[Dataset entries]
**********
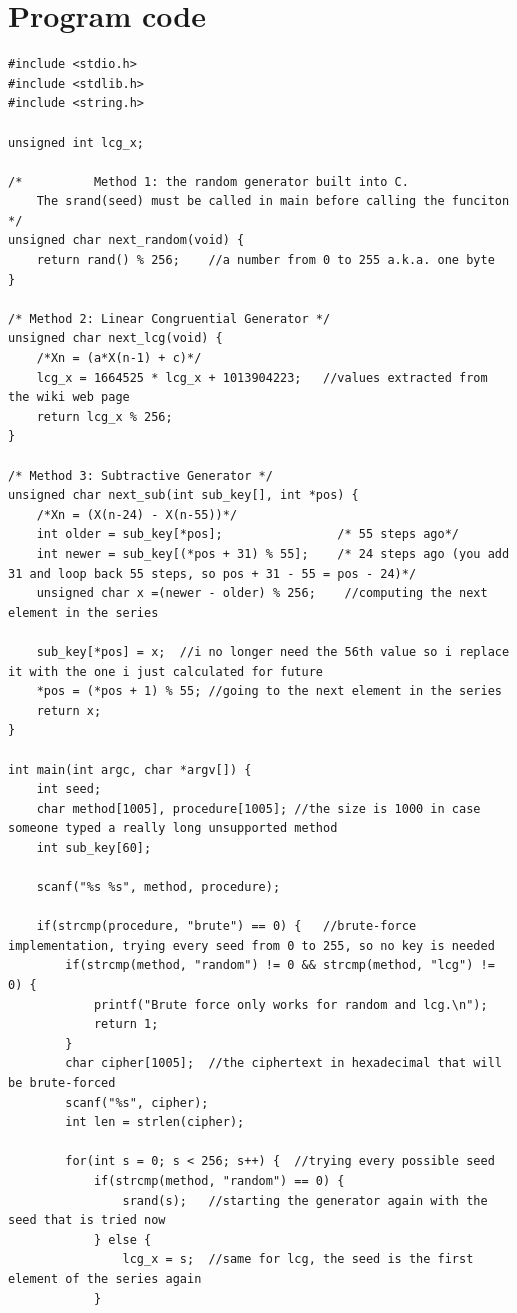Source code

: \documentclass[a4paper,10pt]{article}
\begin{document}
\section{Program code}
\begin{lstlisting}[style = code, title = Enigma++.c]
#include <stdio.h>
#include <stdlib.h>
#include <string.h>

unsigned int lcg_x;

/*          Method 1: the random generator built into C.
    The srand(seed) must be called in main before calling the funciton */
unsigned char next_random(void) {
    return rand() % 256;    //a number from 0 to 255 a.k.a. one byte
}

/* Method 2: Linear Congruential Generator */
unsigned char next_lcg(void) {
    /*Xn = (a*X(n-1) + c)*/
    lcg_x = 1664525 * lcg_x + 1013904223;   //values extracted from the wiki web page
    return lcg_x % 256;
}

/* Method 3: Subtractive Generator */
unsigned char next_sub(int sub_key[], int *pos) {
    /*Xn = (X(n-24) - X(n-55))*/
    int older = sub_key[*pos];                /* 55 steps ago*/
    int newer = sub_key[(*pos + 31) % 55];    /* 24 steps ago (you add 31 and loop back 55 steps, so pos + 31 - 55 = pos - 24)*/
    unsigned char x =(newer - older) % 256;    //computing the next element in the series
    
    sub_key[*pos] = x;  //i no longer need the 56th value so i replace it with the one i just calculated for future 
    *pos = (*pos + 1) % 55; //going to the next element in the series
    return x;
}

int main(int argc, char *argv[]) {
    int seed;
    char method[1005], procedure[1005]; //the size is 1000 in case someone typed a really long unsupported method
    int sub_key[60];

    scanf("%s %s", method, procedure);

    if(strcmp(procedure, "brute") == 0) {   //brute-force implementation, trying every seed from 0 to 255, so no key is needed
        if(strcmp(method, "random") != 0 && strcmp(method, "lcg") != 0) {
            printf("Brute force only works for random and lcg.\n");
            return 1;
        }
        char cipher[1005];  //the ciphertext in hexadecimal that will be brute-forced
        scanf("%s", cipher);
        int len = strlen(cipher);

        for(int s = 0; s < 256; s++) {  //trying every possible seed
            if(strcmp(method, "random") == 0) {
                srand(s);   //starting the generator again with the seed that is tried now
            } else {
                lcg_x = s;  //same for lcg, the seed is the first element of the series again
            }


\end{lstlisting}
\end{document}

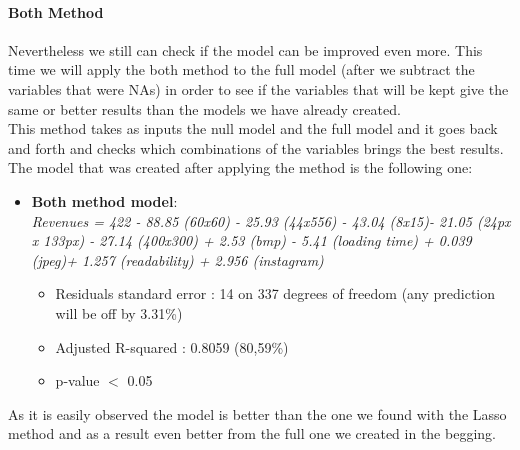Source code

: \documentclass{article}
\begin{document}
\paragraph{Both Method}
Nevertheless we still can check if the model can be improved even more. This time we will apply the both method to the full model (after we subtract the variables that were NAs) in order to see if the variables that will be kept give the same or better results than the models we have already created.\\
This method takes as inputs the null model and the full model and it goes back and forth and checks which combinations of the variables brings the best results. The model that was created after applying the method is the following one:\\
\begin{itemize}
\item \textbf{Both method model}:\\
\textit{Revenues = 422 - 88.85 (60x60) - 25.93 (44x556) - 43.04 (8x15)- 21.05 (24px x 133px) - 27.14 (400x300) + 2.53 (bmp) - 5.41 (loading time) + 0.039 (jpeg)+ 1.257 (readability) + 2.956 (instagram) }
\begin{itemize}
\item Residuals standard error : 14 on 337 degrees of freedom (any prediction will be off by 3.31\%)
\item Adjusted R-squared : 0.8059 (80,59\%)
\item p-value $<$ 0.05
\end{itemize}
\end{itemize}
As it is easily observed the model is better than the one we found with the Lasso method and as a result even better from the full one we created in the begging.
\end{document}
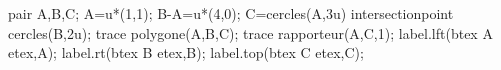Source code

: 
\begin{Geometrie}
    pair A,B,C;
    A=u*(1,1);
    B-A=u*(4,0);
    C=cercles(A,3u) intersectionpoint cercles(B,2u);
    trace polygone(A,B,C);
    trace rapporteur(A,C,1);
    label.lft(btex A etex,A);
    label.rt(btex B etex,B);
    label.top(btex C etex,C);
\end{Geometrie}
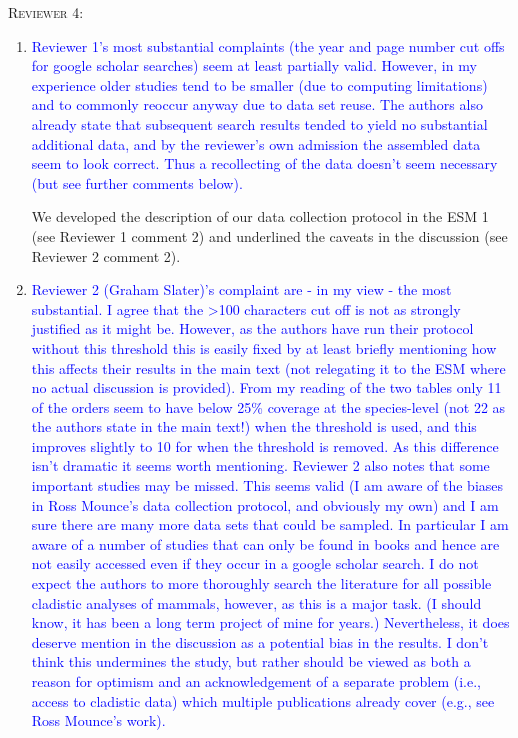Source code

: \documentclass[12pt,letterpaper]{article}
\renewcommand{\section}[1]{%
\bigskip
\begin{center}
\begin{Large}
\normalfont\scshape #1
\medskip
\end{Large}
\end{center}}
\begin{document}

\section{Reviewer 4:}
\begin{enumerate}
\item{\textcolor{blue}{Reviewer 1's most substantial complaints (the year and page number cut offs for google scholar searches) seem at least partially valid.
However, in my experience older studies tend to be smaller (due to computing limitations) and to commonly reoccur anyway due to data set reuse.
The authors also already state that subsequent search results tended to yield no substantial additional data, and by the reviewer's own admission the assembled data seem to look correct.
Thus a recollecting of the data doesn't seem necessary (but see further comments below).}}

We developed the description of our data collection protocol in the ESM 1 (see Reviewer 1 comment 2) and underlined the caveats in the discussion (see Reviewer 2 comment 2).

\item{\textcolor{blue}{Reviewer 2 (Graham Slater)'s complaint are - in my view - the most substantial.
I agree that the >100 characters cut off is not as strongly justified as it might be.
However, as the authors have run their protocol without this threshold this is easily fixed by at least briefly mentioning how this affects their results in the main text (not relegating it to the ESM where no actual discussion is provided).
From my reading of the two tables only 11 of the orders seem to have below 25\% coverage at the species-level (not 22 as the authors state in the main text!) when the threshold is used, and this improves slightly to 10 for when the threshold is removed.
As this difference isn't dramatic it seems worth mentioning.
Reviewer 2 also notes that some important studies may be missed.
This seems valid (I am aware of the biases in Ross Mounce's data collection protocol, and obviously my own) and I am sure there are many more data sets that could be sampled.
In particular I am aware of a number of studies that can only be found in books and hence are not easily accessed even if they occur in a google scholar search.
I do not expect the authors to more thoroughly search the literature for all possible cladistic analyses of mammals, however, as this is a major task.
(I should know, it has been a long term project of mine for years.)
Nevertheless, it does deserve mention in the discussion as a potential bias in the results.
I don't think this undermines the study, but rather should be viewed as both a reason for optimism and an acknowledgement of a separate problem (i.e., access to cladistic data) which multiple publications already cover (e.g., see Ross Mounce's work).}}


\end{enumerate}
\end{document}
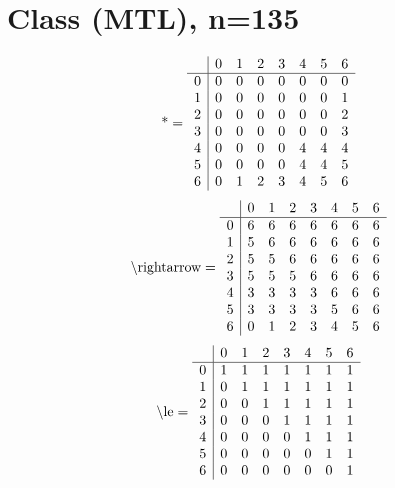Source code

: \documentclass[11pt]{article}
\begin{document}
\section{Class (MTL), n=135}
\[\text{*} = 
\begin{array}{r | r r r r r r r}
 & 0 & 1 & 2 & 3 & 4 & 5 & 6 \\ \hline
0 & 0 & 0 & 0 & 0 & 0 & 0 & 0 \\
1 & 0 & 0 & 0 & 0 & 0 & 0 & 1 \\
2 & 0 & 0 & 0 & 0 & 0 & 0 & 2 \\
3 & 0 & 0 & 0 & 0 & 0 & 0 & 3 \\
4 & 0 & 0 & 0 & 0 & 4 & 4 & 4 \\
5 & 0 & 0 & 0 & 0 & 4 & 4 & 5 \\
6 & 0 & 1 & 2 & 3 & 4 & 5 & 6 \\
\end{array}
\]
\[\text{\textbackslash rightarrow} = 
\begin{array}{r | r r r r r r r}
 & 0 & 1 & 2 & 3 & 4 & 5 & 6 \\ \hline
0 & 6 & 6 & 6 & 6 & 6 & 6 & 6 \\
1 & 5 & 6 & 6 & 6 & 6 & 6 & 6 \\
2 & 5 & 5 & 6 & 6 & 6 & 6 & 6 \\
3 & 5 & 5 & 5 & 6 & 6 & 6 & 6 \\
4 & 3 & 3 & 3 & 3 & 6 & 6 & 6 \\
5 & 3 & 3 & 3 & 3 & 5 & 6 & 6 \\
6 & 0 & 1 & 2 & 3 & 4 & 5 & 6 \\
\end{array}
\]
\[\text{\textbackslash le} = 
\begin{array}{r | r r r r r r r}
 & 0 & 1 & 2 & 3 & 4 & 5 & 6 \\ \hline
0 & 1 & 1 & 1 & 1 & 1 & 1 & 1 \\
1 & 0 & 1 & 1 & 1 & 1 & 1 & 1 \\
2 & 0 & 0 & 1 & 1 & 1 & 1 & 1 \\
3 & 0 & 0 & 0 & 1 & 1 & 1 & 1 \\
4 & 0 & 0 & 0 & 0 & 1 & 1 & 1 \\
5 & 0 & 0 & 0 & 0 & 0 & 1 & 1 \\
6 & 0 & 0 & 0 & 0 & 0 & 0 & 1 \\
\end{array}
\]
\end{document}
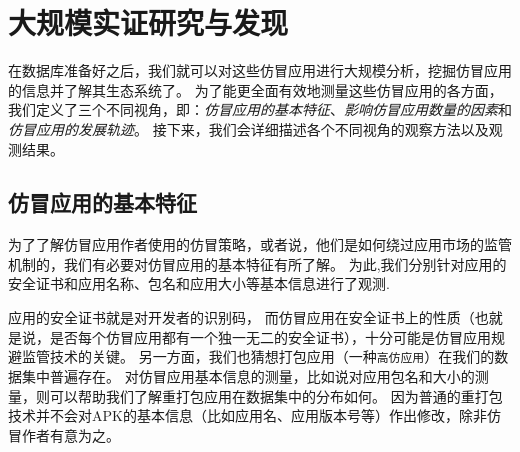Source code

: \chapter{大规模实证研究与发现}
\label{chp:discoveries}

在数据库准备好之后，我们就可以对这些仿冒应用进行大规模分析，挖掘仿冒应用的信息并了解其生态系统了。
为了能更全面有效地测量这些仿冒应用的各方面，我们定义了三个不同视角，即：\emph{仿冒应用的基本特征}、\emph{影响仿冒应用数量的因素}和\emph{仿冒应用的发展轨迹}。
接下来，我们会详细描述各个不同视角的观察方法以及观测结果。

\section{仿冒应用的基本特征}
\label{sec:fakeCharacteristics}
为了了解仿冒应用作者使用的仿冒策略，或者说，他们是如何绕过应用市场的监管机制的，我们有必要对仿冒应用的基本特征有所了解。
为此,我们分别针对应用的安全证书和应用名称、包名和应用大小等基本信息进行了观测.

应用的安全证书就是对开发者的识别码，
而仿冒应用在安全证书上的性质（也就是说，是否每个仿冒应用都有一个独一无二的安全证书），十分可能是仿冒应用规避监管技术的关键。
另一方面，我们也猜想打包应用（一种\texttt{高仿应用}）在我们的数据集中普遍存在。
对仿冒应用基本信息的测量，比如说对应用包名和大小的测量，则可以帮助我们了解重打包应用在数据集中的分布如何。
因为普通的重打包技术并不会对APK的基本信息（比如应用名、应用版本号等）作出修改，除非仿冒作者有意为之。

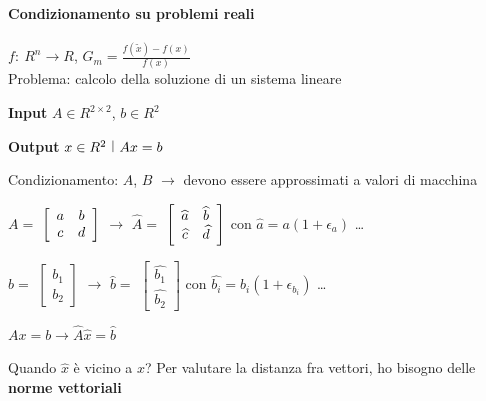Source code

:\documentclass[10pt]{book}
\begin{document}
\paragraph{Condizionamento su problemi reali} $f:\:R^n \rightarrow R$, $G_m = \frac{f(\tilde{x}) - f(x)}{f(x)}$\\
Problema: calcolo della soluzione di un sistema lineare
\begin{list}{}{}
	\item \textbf{Input} $A \in R^{2 \times 2}$, $b \in R^2$
	\item \textbf{Output} $x \in R^2\:\:\vline\:\:Ax = b$
\end{list}
Condizionamento: $A$, $B$ $\rightarrow$ devono essere approssimati a valori di macchina
\begin{list}{}{}
	\item $A = $
	\begin{math}
		\left[
		\begin{array}{c c}
			a & b\\
			c & d
		\end{array}
		\right]
	\end{math}
	$\rightarrow$ $\widehat{A} = $
	\begin{math}
		\left[
		\begin{array}{c c}
			\widehat{a} & \widehat{b}\\
			\widehat{c} & \widehat{d}
		\end{array}
		\right]
	\end{math}
	con $\widehat{a} = a(1 + \epsilon_a)$ \ldots
	\item $b = $
	\begin{math}
		\left[
		\begin{array}{c}
			b_1\\
			b_2
		\end{array}
		\right]
	\end{math}
	$\rightarrow$ $\widehat{b} = $
	\begin{math}
		\left[
		\begin{array}{c}
			\widehat{b_1}\\
			\widehat{b_2}
		\end{array}
		\right]
	\end{math}
	con $\widehat{b_i} = b_i(1 + \epsilon_{b_i})$ \ldots
	\item $Ax = b \rightarrow \widehat{A}\widehat{x} = \widehat{b}$
\end{list}
Quando $\widehat{x}$ è vicino a $x$? Per valutare la distanza fra vettori, ho bisogno delle \textbf{norme vettoriali}
\end{document}
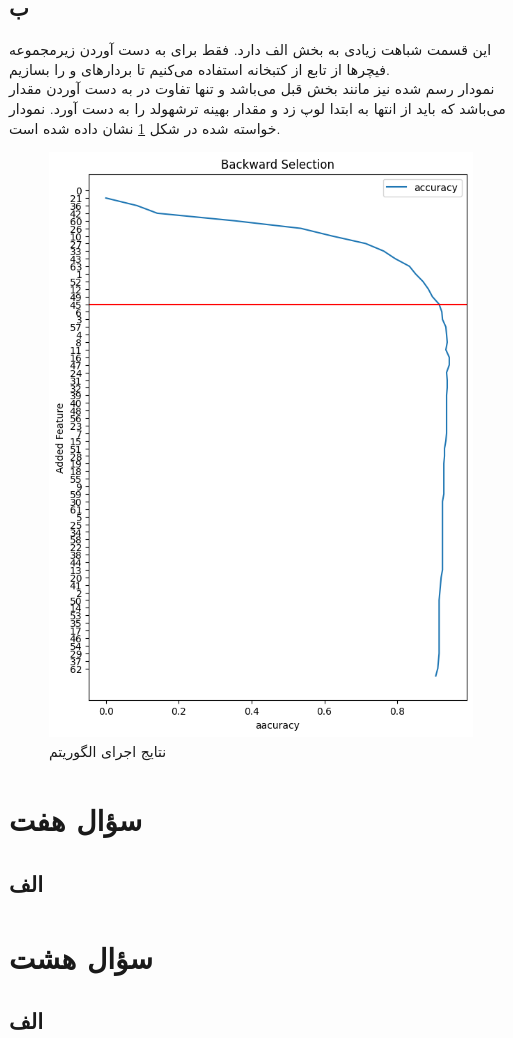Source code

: \documentclass[12pt,onecolumn,a4paper]{article}
\begin{document}
\subsection*{ب}
این قسمت شباهت زیادی به بخش الف دارد. فقط برای به دست آوردن زیرمجموعه فیچرها از تابع  از کتبخانه  استفاده می‌کنیم تا بردارهای  و  را بسازیم. 
\\
نمودار رسم شده نیز مانند بخش قبل می‌باشد و تنها تفاوت در به دست آوردن مقدار  می‌باشد که باید از انتها به ابتدا لوپ زد و مقدار بهینه ترشهولد را به دست آورد. نمودار خواسته شده در شکل \ref{fig:2} نشان داده شده است.
\begin{figure}[h!]
    \begin{center}
    \includegraphics[scale=0.55]{plots/q6_b.png}
    \caption{نتایج اجرای الگوریتم }
    \label{fig:2}
    \end{center}
\end{figure}

\newpage
\section*{سؤال هفت}
\subsection*{الف}


\newpage
\section*{سؤال هشت}
\subsection*{الف}
\end{document}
**********
* EXERCISE OBJECTIVE: Show every line of the data that includes the string "number".

* EXPECTED ANSWER:
    return rand() % 256;    //a number from 0 to 255 a.k.a. one byte
\item{\textcolor{blue}{Reviewer 1's most substantial complaints (the year and page number cut offs for google scholar searches) seem at least partially valid.
In particular I am aware of a number of studies that can only be found in books and hence are not easily accessed even if they occur in a google scholar search.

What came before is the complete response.